Autre grande nouveauté : la définition du mariage comme l’union « entre deux personnes », ce qui ouvre la porte au mariage homosexuel et à l’adoption par les couples de même sexe.

Dans une société encore empreinte de machisme et dont le gouvernement a marginalisé les homosexuels dans les années 1960 et 1970 avant de faire amende honorable, le « Oui » a fait l’objet d’une intense campagne de communication dans les médias officiels et sur les réseaux sociaux.

« Le Code des familles représente l’espoir de milliers de personnes marquées par des histoires douloureuses d’exclusion et de silence. Des êtres humains qui ont souffert et souffrent encore des manques de notre législation », a souligné le président Miguel Diaz-Canel sur Twitter.  

« Payer la facture »

À l’inverse, le « Non » n’a fait l’objet d’aucune campagne, des militants et dissidents, s’appuyant sur les réseaux sociaux, ont appelé en ordre dispersé à voter contre ou à s’abstenir.  

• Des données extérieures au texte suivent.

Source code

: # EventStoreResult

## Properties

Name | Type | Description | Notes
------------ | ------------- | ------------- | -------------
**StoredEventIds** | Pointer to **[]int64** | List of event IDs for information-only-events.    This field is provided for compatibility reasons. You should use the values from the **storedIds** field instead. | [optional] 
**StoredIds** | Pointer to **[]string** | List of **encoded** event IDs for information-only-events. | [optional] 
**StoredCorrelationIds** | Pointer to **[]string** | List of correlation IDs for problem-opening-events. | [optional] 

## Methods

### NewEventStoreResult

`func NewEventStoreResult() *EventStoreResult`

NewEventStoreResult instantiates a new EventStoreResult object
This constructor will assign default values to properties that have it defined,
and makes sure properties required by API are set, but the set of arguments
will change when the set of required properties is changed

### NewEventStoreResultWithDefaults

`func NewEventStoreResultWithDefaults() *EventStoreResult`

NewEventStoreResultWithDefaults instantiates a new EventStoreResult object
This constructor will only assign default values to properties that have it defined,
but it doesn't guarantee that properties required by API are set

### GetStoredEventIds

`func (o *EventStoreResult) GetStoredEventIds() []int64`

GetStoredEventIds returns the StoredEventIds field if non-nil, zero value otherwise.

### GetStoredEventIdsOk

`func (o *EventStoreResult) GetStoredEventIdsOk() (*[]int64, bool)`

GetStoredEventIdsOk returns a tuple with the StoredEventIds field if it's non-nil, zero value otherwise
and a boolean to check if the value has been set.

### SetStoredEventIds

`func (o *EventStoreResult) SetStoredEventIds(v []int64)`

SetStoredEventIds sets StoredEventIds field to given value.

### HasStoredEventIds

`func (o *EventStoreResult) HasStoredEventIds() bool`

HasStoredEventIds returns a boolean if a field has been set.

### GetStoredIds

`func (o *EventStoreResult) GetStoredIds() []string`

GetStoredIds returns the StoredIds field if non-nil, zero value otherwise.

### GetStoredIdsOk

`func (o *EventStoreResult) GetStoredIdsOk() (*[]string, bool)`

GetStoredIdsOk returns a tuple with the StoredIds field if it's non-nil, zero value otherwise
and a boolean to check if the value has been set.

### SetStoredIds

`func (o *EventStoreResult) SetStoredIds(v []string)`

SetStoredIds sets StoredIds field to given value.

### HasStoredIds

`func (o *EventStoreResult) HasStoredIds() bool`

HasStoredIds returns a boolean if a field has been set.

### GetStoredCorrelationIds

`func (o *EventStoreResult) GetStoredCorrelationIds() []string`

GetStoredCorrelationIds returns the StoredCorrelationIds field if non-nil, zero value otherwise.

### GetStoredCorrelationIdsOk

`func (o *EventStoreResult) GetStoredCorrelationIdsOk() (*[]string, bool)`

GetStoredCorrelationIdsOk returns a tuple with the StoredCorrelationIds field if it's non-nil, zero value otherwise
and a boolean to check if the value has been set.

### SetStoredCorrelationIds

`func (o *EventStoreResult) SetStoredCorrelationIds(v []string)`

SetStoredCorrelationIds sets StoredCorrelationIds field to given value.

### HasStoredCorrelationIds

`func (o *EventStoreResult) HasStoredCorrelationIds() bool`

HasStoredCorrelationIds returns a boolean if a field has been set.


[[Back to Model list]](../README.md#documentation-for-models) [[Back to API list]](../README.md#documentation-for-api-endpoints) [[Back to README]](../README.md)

La dissidente Martha Beatriz Roque, opposante de longue date au pouvoir cubain, estime que le résultat final « est déjà connu » en faveur du texte, sans « respecter les droits des personnes ».

Avant son approbation par le Parlement en juillet, le code de la famille — qui définit aussi les violences familiales sexuelles et sexistes et permet aux mineurs de conserver un lien avec leurs grands-parents et proches en cas de divorce de leurs parents — a fait l’objet d’une large consultation populaire pendant plusieurs mois.  

Cette consultation a conduit à la modification de près de 48 % du texte, selon les médias officiels.  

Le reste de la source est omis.